Biz İstanbul Sözleşmesi için Danıştay’a ilk dava açan partiyiz. İstanbul Sözleşmesi’nin tarafıyız. Kadın cinayetleri konusunda İzmir’deki hemen hemen her davaya müdahiliz. Bugün kadın cinayetleri ve şiddet konusundaki her davada DEVA Partisi kadın politikalarını bulabilirsiniz. Ne yazık ki, çok fazla dava ve şiddet olayı var. Yetişebildiğimiz kadarına yetişiyoruz. Ama bizim en büyük görevimiz, şiddet gören kadınlara destek olmak. Bunu da çok önemsiyoruz. Bunun dışında kadın meselesi bizim için çok önemli. Kadın sorunları ile ilgili çeşitli çalışmalarımız var. Mesela kültür sanata dair, hayata katılım ile ilgili çalışmalarımız ayrı, kadın sağlığı ile ilgili çalışmalarımız ayrı. HPV aşısının ulaşılabilir ve bedava olmasından tutun da kadın sağlığı ile ilgili çok farklı projelerimiz de var.

Çevre sorunlarıyla ilgili bir projeniz var mı?

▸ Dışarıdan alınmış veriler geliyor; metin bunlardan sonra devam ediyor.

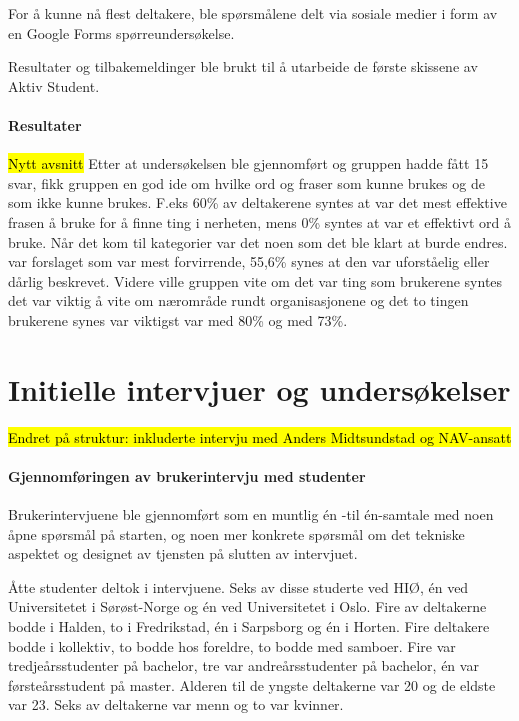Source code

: For å kunne nå flest deltakere, ble spørsmålene delt via sosiale medier i form av en Google Forms spørreundersøkelse.

Resultater og tilbakemeldinger ble brukt til å utarbeide de første skissene av Aktiv Student. 

\paragraph{Resultater}
\hl{Nytt avsnitt}
Etter at undersøkelsen ble gjennomført og gruppen hadde fått 15 svar, fikk gruppen en god ide om hvilke ord og fraser som kunne brukes og de som ikke kunne brukes. F.eks 60\% av deltakerene syntes at  var det mest effektive frasen å bruke for å finne ting i nerheten, mens 0\% syntes at  var et effektivt ord å bruke. Når det kom til kategorier var det noen som det ble klart at burde endres.  var forslaget som var mest forvirrende, 55,6\% synes at den var uforståelig eller dårlig beskrevet. Videre ville gruppen vite om det var ting som brukerene syntes det var viktig å vite om nærområde rundt organisasjonene og det to tingen brukerene synes var viktigst var  med 80\% og  med 73\%.

\section{Initielle intervjuer og undersøkelser}
\label{section:init-brukerintervjuer}
\hl{Endret på struktur: inkluderte intervju med Anders Midtsundstad og NAV-ansatt}
\paragraph{Gjennomføringen av brukerintervju med studenter}
Brukerintervjuene ble gjennomført som en muntlig én -til én-samtale med noen åpne spørsmål på starten, og noen mer konkrete spørsmål om det tekniske aspektet og designet av tjensten på slutten av intervjuet. 

Åtte studenter deltok i intervjuene. Seks av disse studerte ved HIØ, én ved Universitetet i Sørøst-Norge og én ved Universitetet i Oslo. Fire av deltakerne bodde i Halden, to i Fredrikstad, én i Sarpsborg og én i Horten. Fire deltakere bodde i kollektiv, to bodde hos foreldre, to bodde med samboer. Fire var tredjeårsstudenter på bachelor, tre var andreårsstudenter på bachelor, én var førsteårsstudent på master. Alderen til de yngste deltakerne var 20 og de eldste var 23. Seks av deltakerne var menn og to var kvinner.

Bizim Çevre Politikaları Başkanlığı’mız çok aktif çalışan bir başkanlık. Açıkçası diğer siyasi partilere baktığınızda da bu açıdan baya yol kat ettik. Bizim çevre eylem planımız geçtiğimiz haziran ayında açıklandı. Orada olaylara çok farklı bir bakış açımız var. Türkiye’de musluk suyunu içilebilir hale getireceğiz, hayvan yaşam alanlarını arttıracağız, sokak hayvanları için kısırlaştırma seferberliği başlatacağız. Kalıcı yaz saati uygulamasına son vereceğiz, iklim teknolojilerine teşvik edeceğiz, Paris İklim Anlaşması’nın hedefini ve gerekliliklerini yerine getireceğiz, tek kullanımlık plastiklerin kullanımını yasaklayacağız. 

Seçim sonrası sizce Türkiye’de nasıl bir ortam olacak?

6’lı masa adayının kazandığı, parlamenter sisteme geçiş sürecinin başladığı, bir rahatlamanın yaşandığı ve kara bulutların kalktığı aydınlık dönemin başlamasını umut ediyoruz. Bazen yöneticiler o kadar kötü olabiliyor ki, o kalktığı andaki boş koltuk bile bir rahatlama yaratabiliyor. Bunu Berat Albayrak örneğinde de görmüştük.